Problem description → Each record that follows should be duplicated exactly, except for its pictures.

Given data →
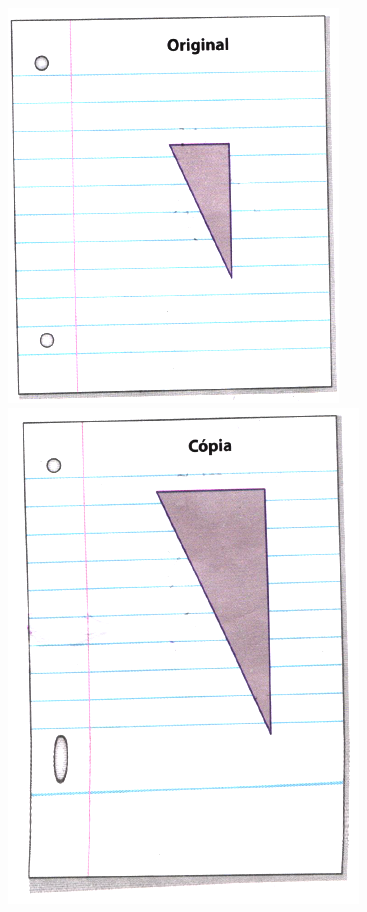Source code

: \documentclass[a4paper,14pt]{article}
\begin{document}
\begin{multicols}{2}
\begin{enumerate}
			\includegraphics[width=1\linewidth]{6FMA143_imagens/imagem1}
			\\
			\includegraphics[width=1\linewidth]{6FMA143_imagens/imagem2}

\end{enumerate}
\end{multicols}
\end{document}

Written answer →
Source code

: \documentclass[a4paper,14pt]{article}
\begin{document}
\begin{multicols}{2}
\begin{enumerate}
			\includegraphics[width=1\linewidth]{6FMA143_imagens/imagem1}
			\\
			\includegraphics[width=1\linewidth]{6FMA143_imagens/imagem2}

\end{enumerate}
\end{multicols}
\end{document}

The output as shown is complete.